Zeitgenössischer Tanz aus Afrika: Angewandte Körperpolitik
Mit dem Festival „Timbuktu Is Back“ bringt der Kurator Alex Moussa Sawadogo Malis Hauptstadt zurück auf die Weltbühne des zeitgenössischen Tanzes.
Timbuktu Is Back, verkündet das Berliner HAU Theater im Rahmen des Festivals „Tanztheater aus Afrika“. Das lässt aufhorchen: Die Stadt im Norden Malis stand mit ihren Bauten und ihrer berühmten Bibliothek für ein jahrhundertealtes Kulturerbe. 2012 nutzten Dschihadisten die instabile Situation in Nordafrika und besetzten den Norden Malis. Mausoleen wurden zerstört, Musik und Tanz verboten. Mittlerweile wurde Timbuktu mit französischer Hilfe befreit. Ist denn nun alles wieder gut?

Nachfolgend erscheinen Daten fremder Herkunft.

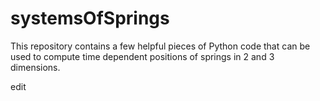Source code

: # systemsOfSprings
This repository contains a few helpful pieces of Python code 
that can be used to compute time dependent positions of 
springs in 2 and 3 dimensions.

edit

Das nicht, meint Kurator Alex Moussa Sawadogo im Gespräch. Vielmehr stehe der Titel für eine trotzige Hoffnung. „Timbuktu steht für die heutige Lage in Westafrika. Vor 20, 30 Jahren war es ein beliebtes Reiseziel. Jeder wollte einmal nach Timbuktu, Afrikaner oder Europäer.“ Es habe viel historisch Wertvolles gegeben, aber auch viele Schriftsteller, große Moscheen und sogar die Rallye Paris–Dakar.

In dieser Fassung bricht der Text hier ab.